The problem with politics is … well … the politics.
Or so we are again reminded as we head into another provincial election and, possibly, a federal election.
Caught in the middle are Saskatchewan farmers struggling to get through harvest. And not even the prospects of a ruling by the highest court on the validity of the federal carbon tax can offer them much solace.
Harvest is generally going well in what’s been a reasonably warm and dry fall, but that doesn’t mean that grain dryers aren’t necessary. Those dryers are powered by propane, which, of course has been subjected to the carbon tax for a year and a half now.
Those in rural Saskatchewan need not be told about the stress that accompanies harvest’s demands to get the crops off the field as quickly and efficiently as possible before moisture downgrades value.
It is a business where the profit margins begin to significantly narrow at this time of year. Adding unnecessary tax costs to the need to dry grain is just one of those things that seems particularly unfair.
Of course, there are easy solutions.
If last week’s Supreme Court of Canada ruling overturns the May 2019 federal Saskatchewan Court of Appeal that upheld federal carbon pricing, then the carbon tax would immediately be removed. Unfortunately, there is no guarantee that the high court will rule in that way - especially given the lower court loss. Moreover, it may take months for the court to review all the factors in the case, which is of no immediate help to stressed out farmers.
Of course, there are more immediate political solutions:
The Saskatchewan Party government could play ball and refund this specific tax to farmers for their propane. In fact, all Saskatchewan governments have long removed the provincial sales taxes on input cost like fuel, fertilizers and chemicals. To refund the carbon tax to farmers would just be a logical extension of what’s already done.
Moreover, the revenue collected by the federal government for carbon pricing is returned to the province (or directly returned to provincial residents through income tax rebates). Revenue neutrality is supposedly part of this tax.
Or Prime Minister Justin Trudeau could simply recognize the inherent unfairness and uselessness of applying carbon pricing to propane for grain drying and order the federal government to not apply the tax.
Propane and natural gas are unlike gasoline and diesel when it comes to greenhouse gas emissions, anyway. (Remember?

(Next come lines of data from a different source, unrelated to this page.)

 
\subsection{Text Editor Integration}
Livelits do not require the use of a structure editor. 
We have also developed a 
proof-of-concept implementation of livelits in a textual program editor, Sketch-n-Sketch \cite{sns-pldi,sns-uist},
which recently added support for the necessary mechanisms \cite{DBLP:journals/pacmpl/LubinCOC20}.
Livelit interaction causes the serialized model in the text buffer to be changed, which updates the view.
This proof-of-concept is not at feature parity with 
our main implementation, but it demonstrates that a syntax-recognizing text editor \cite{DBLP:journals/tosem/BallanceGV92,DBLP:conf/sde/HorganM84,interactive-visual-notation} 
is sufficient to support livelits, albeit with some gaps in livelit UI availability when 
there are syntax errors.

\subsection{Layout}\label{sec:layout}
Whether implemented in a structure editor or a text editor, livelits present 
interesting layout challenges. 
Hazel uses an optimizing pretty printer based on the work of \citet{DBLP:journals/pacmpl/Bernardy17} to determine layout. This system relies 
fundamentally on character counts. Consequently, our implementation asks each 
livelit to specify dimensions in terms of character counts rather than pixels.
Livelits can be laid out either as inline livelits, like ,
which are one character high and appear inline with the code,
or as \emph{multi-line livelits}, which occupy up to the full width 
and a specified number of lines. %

The intent of all this is to supposedly reduced GHGs?)
One could go on at great length how the overall concept and structure of this particular brand of federal carbon pricing does not effectively discourage CO2 emissions anyway.
If the federal government were truly serious about GHG reductions, one supposes it would heavily tax cars in cities, airports and airline travel in cities … or the vast amount of cement in cities that all account far more to global warming than your cows flatulating in the pasture.

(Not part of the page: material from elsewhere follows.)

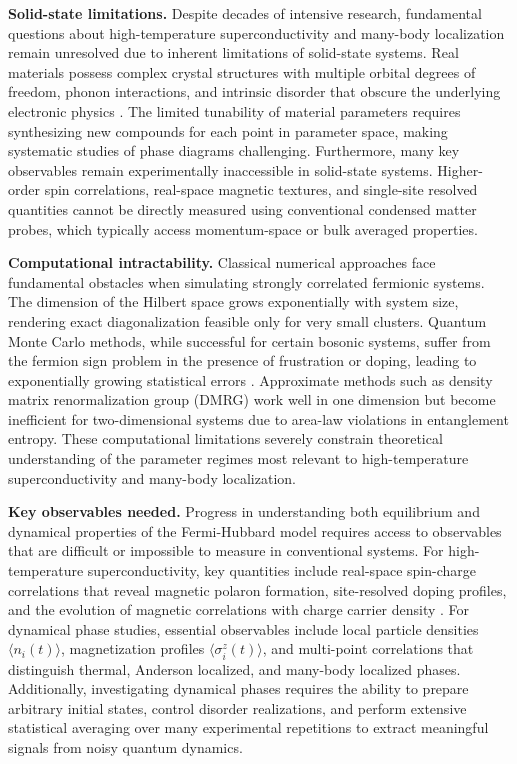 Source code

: 
\textbf{Solid-state limitations.} Despite decades of intensive research, fundamental questions about high-temperature superconductivity and many-body localization remain unresolved due to inherent limitations of solid-state systems. Real materials possess complex crystal structures with multiple orbital degrees of freedom, phonon interactions, and intrinsic disorder that obscure the underlying electronic physics \cite{koepsell_quantum_2021}. The limited tunability of material parameters requires synthesizing new compounds for each point in parameter space, making systematic studies of phase diagrams challenging. Furthermore, many key observables remain experimentally inaccessible in solid-state systems. Higher-order spin correlations, real-space magnetic textures, and single-site resolved quantities cannot be directly measured using conventional condensed matter probes, which typically access momentum-space or bulk averaged properties.

\textbf{Computational intractability.} Classical numerical approaches face fundamental obstacles when simulating strongly correlated fermionic systems. The dimension of the Hilbert space grows exponentially with system size, rendering exact diagonalization feasible only for very small clusters. Quantum Monte Carlo methods, while successful for certain bosonic systems, suffer from the fermion sign problem in the presence of frustration or doping, leading to exponentially growing statistical errors \cite{koepsell_quantum_2021}. Approximate methods such as density matrix renormalization group (DMRG) work well in one dimension but become inefficient for two-dimensional systems due to area-law violations in entanglement entropy. These computational limitations severely constrain theoretical understanding of the parameter regimes most relevant to high-temperature superconductivity and many-body localization.

\textbf{Key observables needed.} Progress in understanding both equilibrium and dynamical properties of the Fermi-Hubbard model requires access to observables that are difficult or impossible to measure in conventional systems. For high-temperature superconductivity, key quantities include real-space spin-charge correlations that reveal magnetic polaron formation, site-resolved doping profiles, and the evolution of magnetic correlations with charge carrier density \cite{koepsell_quantum_2021}. For dynamical phase studies, essential observables include local particle densities $\langle n_i(t) \rangle$, magnetization profiles $\langle \sigma^z_i(t) \rangle$, and multi-point correlations that distinguish thermal, Anderson localized, and many-body localized phases. Additionally, investigating dynamical phases requires the ability to prepare arbitrary initial states, control disorder realizations, and perform extensive statistical averaging over many experimental repetitions to extract meaningful signals from noisy quantum dynamics.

But more people vote in cities, so no government is interested in doing that.
There again, it sure does seem that Premier Scott Moe - who is now running a provincial re-election campaign that seems more about running against Justin Trudeau than NDP leader Ryan Meili - wants a solution that would help farmers if it’s also one that would help Trudeau and his policies.

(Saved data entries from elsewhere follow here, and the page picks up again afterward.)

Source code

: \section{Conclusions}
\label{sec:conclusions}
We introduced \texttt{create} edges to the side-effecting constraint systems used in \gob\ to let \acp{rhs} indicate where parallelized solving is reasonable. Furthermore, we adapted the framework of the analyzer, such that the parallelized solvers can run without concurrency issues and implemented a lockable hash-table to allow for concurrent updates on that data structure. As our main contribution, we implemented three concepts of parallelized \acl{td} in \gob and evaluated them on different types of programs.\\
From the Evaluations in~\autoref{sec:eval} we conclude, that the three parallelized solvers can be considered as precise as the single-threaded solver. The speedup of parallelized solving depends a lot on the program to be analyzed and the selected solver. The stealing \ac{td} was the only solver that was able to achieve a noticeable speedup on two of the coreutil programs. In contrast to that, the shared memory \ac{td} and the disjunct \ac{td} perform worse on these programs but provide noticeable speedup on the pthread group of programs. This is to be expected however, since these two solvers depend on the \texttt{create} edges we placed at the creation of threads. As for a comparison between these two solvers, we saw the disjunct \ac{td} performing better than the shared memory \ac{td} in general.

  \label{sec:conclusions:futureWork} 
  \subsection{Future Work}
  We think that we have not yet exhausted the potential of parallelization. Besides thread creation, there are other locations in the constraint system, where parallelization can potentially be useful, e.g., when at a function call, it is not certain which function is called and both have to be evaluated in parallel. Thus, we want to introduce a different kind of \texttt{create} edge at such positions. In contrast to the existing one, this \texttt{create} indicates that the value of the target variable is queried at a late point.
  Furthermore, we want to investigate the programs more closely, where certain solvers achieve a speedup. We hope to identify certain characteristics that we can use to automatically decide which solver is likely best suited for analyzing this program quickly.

There is an age-old tradition of Saskatchewan governments fighting with Ottawa - sometimes, more for their own political benefit than the people’s benefit.
And Trudeau - also possibly heading to the polls soon in the hopes of turning his minority into a majority - sure doesn’t want a co-operative solution that looks like its a concession to Western premiers.
Caught in the middle are farmers who are just trying to get through harvest.
Ain’t politics grand?
Murray Mandryk has been covering provincial politics since 1983.